*** Source material ***

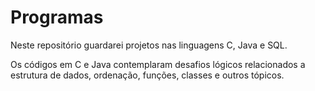 # Programas

Neste repositório guardarei projetos nas linguagens C, Java e SQL.

Os códigos em C e Java contemplaram desafios lógicos relacionados
a estrutura de dados, ordenação, funções, classes e outros tópicos.
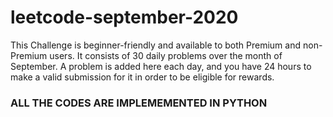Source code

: # leetcode-september-2020

This Challenge is beginner-friendly and available to both Premium and non-Premium users. 
It consists of 30 daily problems over the month of September. A problem is added here each day, and you have 24 hours to make a valid submission for it 
in order to be eligible for rewards.

### ALL THE CODES ARE IMPLEMEMENTED IN PYTHON

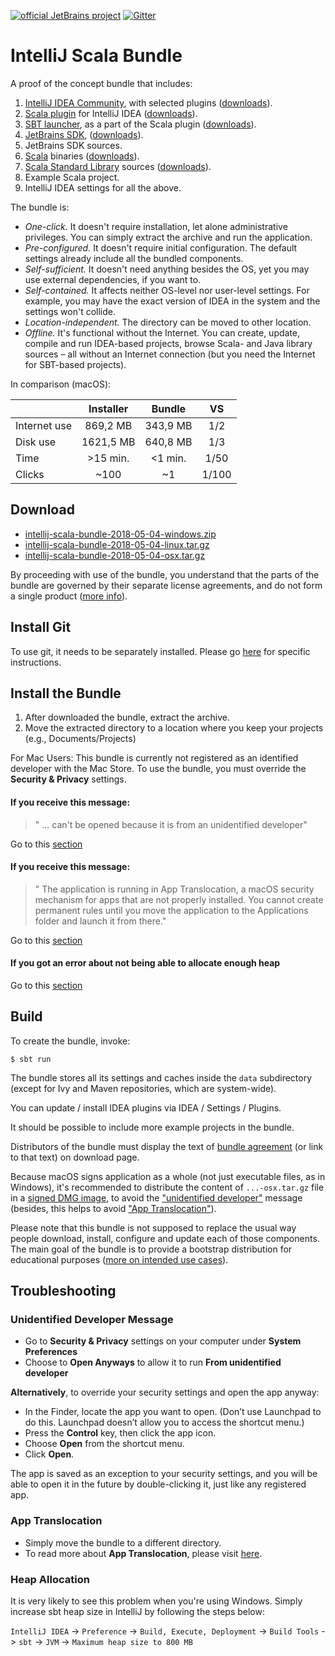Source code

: [![official JetBrains project](http://jb.gg/badges/official.svg)](https://confluence.jetbrains.com/display/ALL/JetBrains+on+GitHub)
[![Gitter](https://badges.gitter.im/Join%20Chat.svg)](https://gitter.im/JetBrains/intellij-scala)

# IntelliJ Scala Bundle

A proof of the concept bundle that includes:

1. [IntelliJ IDEA Community](https://www.jetbrains.com/idea/), with selected plugins ([downloads](https://www.jetbrains.com/idea/download/)).
2. [Scala plugin](https://confluence.jetbrains.com/display/SCA/Scala+Plugin+for+IntelliJ+IDEA) for IntelliJ IDEA ([downloads](https://plugins.jetbrains.com/plugin/1347-scala)).
3. [SBT launcher](https://github.com/sbt/launcher), as a part of the Scala plugin ([downloads](https://dl.bintray.com/typesafe/ivy-releases/org.scala-sbt/sbt-launch/)).
4. [JetBrains SDK](https://github.com/JetBrains/jdk8u), ([downloads](https://bintray.com/jetbrains/intellij-jdk/)).
5. JetBrains SDK sources.
6. [Scala](https://www.scala-lang.org/) binaries ([downloads](https://www.scala-lang.org/download/)).
7. [Scala Standard Library](https://www.scala-lang.org/api/current/index.html) sources ([downloads](https://www.scala-lang.org/download/)).
8. Example Scala project.
9. IntelliJ IDEA settings for all the above.

The bundle is:

* *One-click.* It doesn't require installation, let alone administrative privileges. You can simply extract the archive and run the application.
* *Pre-configured.* It doesn't require initial configuration. The default settings already include all the bundled components.
* *Self-sufficient.* It doesn't need anything besides the OS, yet you may use external dependencies, if you want to.
* *Self-contained.* It affects neither OS-level nor user-level settings. For example, you may have the exact version of IDEA in the system and the settings won't collide.
* *Location-independent.* The directory can be moved to other location.
* *Offline.* It's functional without the Internet. You can create, update, compile and run IDEA-based projects, browse Scala- and Java library sources – all without an Internet connection (but you need the Internet for SBT-based projects).

In comparison (macOS):

|            |Installer| Bundle  | VS  |
|:-----------|:-------:|:-------:|:---:|
|Internet use|869,2 MB | 343,9 MB|1/2  |
|Disk use    |1621,5 MB| 640,8 MB|1/3  |
|Time        |>15 min. | <1 min. |1/50 |
|Clicks      |~100     | ~1      |1/100|

## Download

* [intellij-scala-bundle-2018-05-04-windows.zip](https://github.com/JetBrains/intellij-scala-bundle/releases/download/v2018-05-04/intellij-scala-bundle-2018-05-04-windows.zip)
* [intellij-scala-bundle-2018-05-04-linux.tar.gz](https://github.com/JetBrains/intellij-scala-bundle/releases/download/v2018-05-04/intellij-scala-bundle-2018-05-04-linux.tar.gz)
* [intellij-scala-bundle-2018-05-04-osx.tar.gz](https://github.com/JetBrains/intellij-scala-bundle/releases/download/v2018-05-04/intellij-scala-bundle-2018-05-04-osx.tar.gz)

By proceeding with use of the bundle, you understand that the parts of the bundle are governed by their separate license agreements, and do not form a single product ([more info](src/main/resources/BundleAgreement.html)).

## Install Git

To use git, it needs to be separately installed. Please go [here](https://git-scm.com/book/en/v2/Getting-Started-Installing-Git) for specific instructions.


## Install the Bundle

1. After downloaded the bundle, extract the archive.
2. Move the extracted directory to a location where you keep your projects (e.g., Documents/Projects)

For Mac Users:
 This bundle is currently not registered as an identified developer with the Mac Store.
  To use the bundle, you must override the **Security & Privacy** settings. 
 
#### If you receive this message:
 
 > " ... can't be opened because it is from an unidentified developer" 

Go to this [section](#unidentified-developer-message)
 
#### If you receive this message:
  
> " The application is running in App Translocation, a macOS security mechanism for apps that are not properly installed. You cannot create permanent rules until you move the application to the Applications folder and launch it from there."
  
 Go to this [section](#app-translocation)
 
#### If you got an error about not being able to allocate enough heap
 
 Go to this [section](#heap-allocation)

## Build

To create the bundle, invoke:

    $ sbt run

The bundle stores all its settings and caches inside the `data` subdirectory (except for Ivy and Maven repositories, which are system-wide).

You can update / install IDEA plugins via IDEA / Settings / Plugins.

It should be possible to include more example projects in the bundle.

Distributors of the bundle must display the text of [bundle agreement](src/main/resources/BundleAgreement.html) (or link to that text) on download page.

Because macOS signs application as a whole (not just executable files, as in Windows), it's recommended to distribute the content of `...-osx.tar.gz` file in a [signed DMG image](https://developer.apple.com/library/content/technotes/tn2206/), to avoid the ["unidentified developer"](https://support.apple.com/kb/ph25088) message (besides, this helps to avoid ["App Translocation"](https://developer.apple.com/library/content/technotes/tn2206/_index.html#//apple_ref/doc/uid/DTS40007919-CH1-TNTAG17)).

Please note that this bundle is not supposed to replace the usual way people download, install, configure and update each of those components. The main goal of the bundle is to provide a bootstrap distribution for educational purposes ([more on intended use cases](https://youtrack.jetbrains.com/issue/SCL-11406)).

## Troubleshooting

### Unidentified Developer Message
 
- Go to **Security & Privacy** settings on your computer under **System Preferences**
- Choose to **Open Anyways** to allow it to run **From unidentified developer**
 
 
**Alternatively**, to override your security settings and open the app anyway:
 
- In the Finder, locate the app you want to open. 
    (Don’t use Launchpad to do this. Launchpad doesn’t allow you to access the shortcut menu.)
- Press the **Control** key, then click the app icon.
- Choose **Open** from the shortcut menu.
- Click **Open**.
 
The app is saved as an exception to your security settings, and you will be able to open it in the future by double-clicking it, just like any registered app.
 
### App Translocation
   
- Simply move the bundle to a different directory.
- To read more about **App Translocation**, please visit [here](https://developer.apple.com/library/content/technotes/tn2206/_index.html#//apple_ref/doc/uid/DTS40007919-CH1-TNTAG17).
  
### Heap Allocation
 
It is very likely to see this problem when you're using Windows. Simply increase sbt heap size in IntelliJ by following the steps below:
 
`IntelliJ IDEA` -> `Preference` -> `Build, Execute, Deployment` -> `Build Tools` -> `sbt` -> `JVM` -> `Maximum heap size to 800 MB`
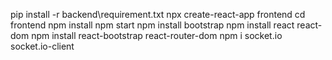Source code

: pip install -r backend\requirement.txt
npx create-react-app frontend
cd frontend
npm install
npm start
npm install bootstrap
npm install react react-dom
npm install react-bootstrap react-router-dom
npm i socket.io socket.io-client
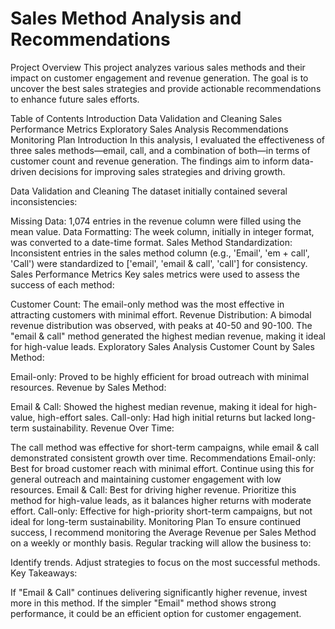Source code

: # Sales Method Analysis and Recommendations
Project Overview
This project analyzes various sales methods and their impact on customer engagement and revenue generation. The goal is to uncover the best sales strategies and provide actionable recommendations to enhance future sales efforts.

Table of Contents
Introduction
Data Validation and Cleaning
Sales Performance Metrics
Exploratory Sales Analysis
Recommendations
Monitoring Plan
Introduction
In this analysis, I evaluated the effectiveness of three sales methods—email, call, and a combination of both—in terms of customer count and revenue generation. The findings aim to inform data-driven decisions for improving sales strategies and driving growth.

Data Validation and Cleaning
The dataset initially contained several inconsistencies:

Missing Data: 1,074 entries in the revenue column were filled using the mean value.
Data Formatting: The week column, initially in integer format, was converted to a date-time format.
Sales Method Standardization: Inconsistent entries in the sales method column (e.g., 'Email', 'em + call', 'Call') were standardized to ['email', 'email & call', 'call'] for consistency.
Sales Performance Metrics
Key sales metrics were used to assess the success of each method:

Customer Count: The email-only method was the most effective in attracting customers with minimal effort.
Revenue Distribution: A bimodal revenue distribution was observed, with peaks at 40-50 and 90-100. The "email & call" method generated the highest median revenue, making it ideal for high-value leads.
Exploratory Sales Analysis
Customer Count by Sales Method:

Email-only: Proved to be highly efficient for broad outreach with minimal resources.
Revenue by Sales Method:

Email & Call: Showed the highest median revenue, making it ideal for high-value, high-effort sales.
Call-only: Had high initial returns but lacked long-term sustainability.
Revenue Over Time:

The call method was effective for short-term campaigns, while email & call demonstrated consistent growth over time.
Recommendations
Email-only: Best for broad customer reach with minimal effort. Continue using this for general outreach and maintaining customer engagement with low resources.
Email & Call: Best for driving higher revenue. Prioritize this method for high-value leads, as it balances higher returns with moderate effort.
Call-only: Effective for high-priority short-term campaigns, but not ideal for long-term sustainability.
Monitoring Plan
To ensure continued success, I recommend monitoring the Average Revenue per Sales Method on a weekly or monthly basis. Regular tracking will allow the business to:

Identify trends.
Adjust strategies to focus on the most successful methods.
Key Takeaways:

If "Email & Call" continues delivering significantly higher revenue, invest more in this method.
If the simpler "Email" method shows strong performance, it could be an efficient option for customer engagement.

*** End of Source material ***

## What is being asked
Print, without alteration, only the lines above between the one holding "- To read more" and the one holding "It is very likely", inclusive.

## Your solution
- To read more about **App Translocation**, please visit [here](https://developer.apple.com/library/content/technotes/tn2206/_index.html#//apple_ref/doc/uid/DTS40007919-CH1-TNTAG17).
  
### Heap Allocation
 
It is very likely to see this problem when you're using Windows. Simply increase sbt heap size in IntelliJ by following the steps below:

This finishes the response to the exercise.